PORT ORCHARD – The first meeting of a new group of local elected officials, community representatives and health care officials took place Wednesday afternoon to discuss the holes in the fabric of Kitsap’s health care system generated a daunting list of needs, problems and challenges.

The large group, gathered by Kitsap County Commissioner Rob Gelder and now set to meet every few months, opened with discussion ranging across a variety of local and broader health care topics like the need for more staff and services.

Said Dr. Gib Morrow, health officer for the Kitsap Public Health District: “What’s become apparent to me is that there isn’t any one single entity that’s responsible for ensuring that the complete continuum of health care works in any given community and that we’ve really kind of left this up really to market forces in a marketplace that doesn’t play by any of the market rules that most other marketplaces use.”

In December, the health district opened up a request for proposals with the goal of finding a consultant to study Kitsap’s health care landscape, identify problems and recommend fixes.
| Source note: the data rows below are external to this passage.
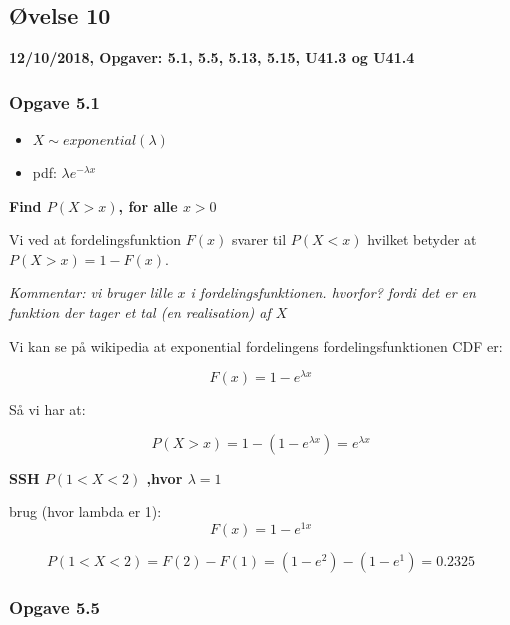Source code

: \horizline

\subsection{Øvelse 10}

\textbf{12/10/2018, Opgaver: 5.1, 5.5, 5.13, 5.15,  U41.3 og U41.4}

\subsubsection{Opgave 5.1}

\begin{itemize}
    \item $X \sim exponential(\lambda)$
    \item pdf: $\lambda e^{-\lambda x}$
\end{itemize}

\textbf{Find $P(X>x)$, for alle $x>0$}

Vi ved at fordelingsfunktion $F(x)$ svarer til $P(X<x)$ hvilket betyder at $P(X>x) = 1 - F(x)$.

\textit{Kommentar: vi bruger lille $x$ i fordelingsfunktionen. hvorfor? fordi det er en funktion der tager et tal (en realisation) af $X$}

Vi kan se på wikipedia at exponential fordelingens fordelingsfunktionen CDF er:

\begin{equation}
    F(x) =  1 - e^{\lambda x}
\end{equation}

Så vi har at:

\begin{equation}
    P(X>x) = 1 - (1 - e^{\lambda x}) = e^{\lambda x}
\end{equation}

\textbf{SSH $P(1 < X < 2)$ ,hvor $\lambda = 1$}

brug (hvor lambda er 1):
\begin{equation}
    F(x) =  1 - e^{1 x}
\end{equation}

\begin{equation}
    P(1 < X < 2) = F(2) - F(1) = (1 - e^2) - ( 1- e^1) = 0.2325
\end{equation}

\subsubsection{Opgave 5.5}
Responses to that process are due on Tuesday.

Mentioned on Wednesday: the lack of obstetrical services, secular health care choices, primary care, urgent care and emergency room options, as well as the need for more care facilities, hospice care and dialysis options. One topic that has garnered some interest in the community is the formation of a public hospital district, a taxing district that can be used to subsidize or operate a range of health care services, and Gelder broached the idea as one topic of conversation.

WE WANT TO HEAR FROM YOU:Where is Kitsap County's health care system falling short?

An exam room at St. Michael Medical Center's Medical Pavilion for expanded on-campus specialty care, in Silverdale on Wednesday, April 21, 2021.
An exam room at St. Michael Medical Center's Medical Pavilion for expanded on-campus specialty care, in Silverdale on Wednesday, April 21, 2021.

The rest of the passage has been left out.